The abolition of slavery then became a high priority for the Haile Selassie administration which began in 1930. His policy was to announce abolition while gradually implementing it to avoid disrupting the rural economy. The main international pressure was mobilized by the West with such civil rights figures as Tekle Hawariat Tekle Mariyam spearheading the abolitionist movement while working through the League of Nations. Under the pretense of abolishing slavery (and a border incident), Italy invaded Ethiopia in 1935. Italy ignored international condemnation and demands by the League of Nations to depart. During Italian rule, the occupation government issued two laws in October 1935 and in April 1936 which abolished slavery and, freed 420,000 Ethiopian slaves. After the Italians were expelled by British forces in the East Africa Campaign (World War II), Emperor Haile Selassie returned to power and quickly abolished the actual practice in 1942.

==Legacy==
Although slavery was abolished in the early 1940s, following a ban under Italian occupation in 1936, the effects of Ethiopia's longstanding institution lingered. Ethnic discrimination against the 'barya or Shanqella communities in Ethiopia still exists, affecting access to political and social opportunities and resources.

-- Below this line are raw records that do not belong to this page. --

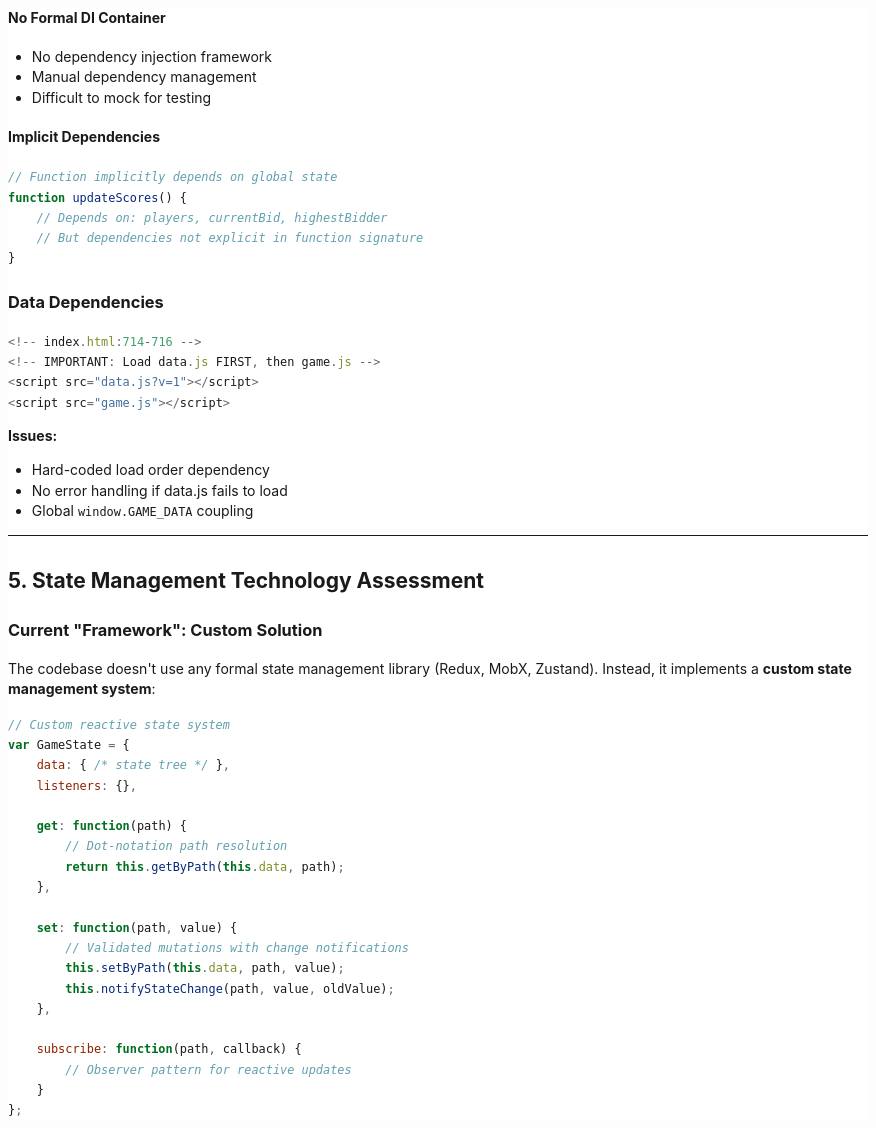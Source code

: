 #### **No Formal DI Container**
- No dependency injection framework
- Manual dependency management
- Difficult to mock for testing

#### **Implicit Dependencies**
```javascript
// Function implicitly depends on global state
function updateScores() {
    // Depends on: players, currentBid, highestBidder
    // But dependencies not explicit in function signature
}
```

### **Data Dependencies**
```javascript
<!-- index.html:714-716 -->
<!-- IMPORTANT: Load data.js FIRST, then game.js -->
<script src="data.js?v=1"></script>
<script src="game.js"></script>
```

**Issues:**
- Hard-coded load order dependency
- No error handling if data.js fails to load
- Global `window.GAME_DATA` coupling

---

## 5. State Management Technology Assessment

### **Current "Framework": Custom Solution**

The codebase doesn't use any formal state management library (Redux, MobX, Zustand). Instead, it implements a **custom state management system**:

```javascript
// Custom reactive state system
var GameState = {
    data: { /* state tree */ },
    listeners: {},
    
    get: function(path) {
        // Dot-notation path resolution
        return this.getByPath(this.data, path);
    },
    
    set: function(path, value) {
        // Validated mutations with change notifications
        this.setByPath(this.data, path, value);
        this.notifyStateChange(path, value, oldValue);
    },
    
    subscribe: function(path, callback) {
        // Observer pattern for reactive updates
    }
};
```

Some slaves of Ethiopia or their descendants have also held the highest positions. Abraha, a former slave of a Byzantine merchant who conducted business in Adulis according to Procopius. Habte Giyorgis Dinagde and Balcha Abanefso were originally slaves taken as prisoners of war at Menelik's court who ended up becoming powerful members of the government. Especially Habte Giorgis, became war minister and first prime minister of the empire who later became king-maker of Ethiopia after Menelik's death. Ejegayehu Lema Adeyamo, mother of Emperor Menelik who actually founded modern Ethiopia, is said to be a slave. Mengistu Haile Mariam, who declared a republic and ruled Ethiopia with Marxist–Leninist ideology, is also said to be the son of a former slave.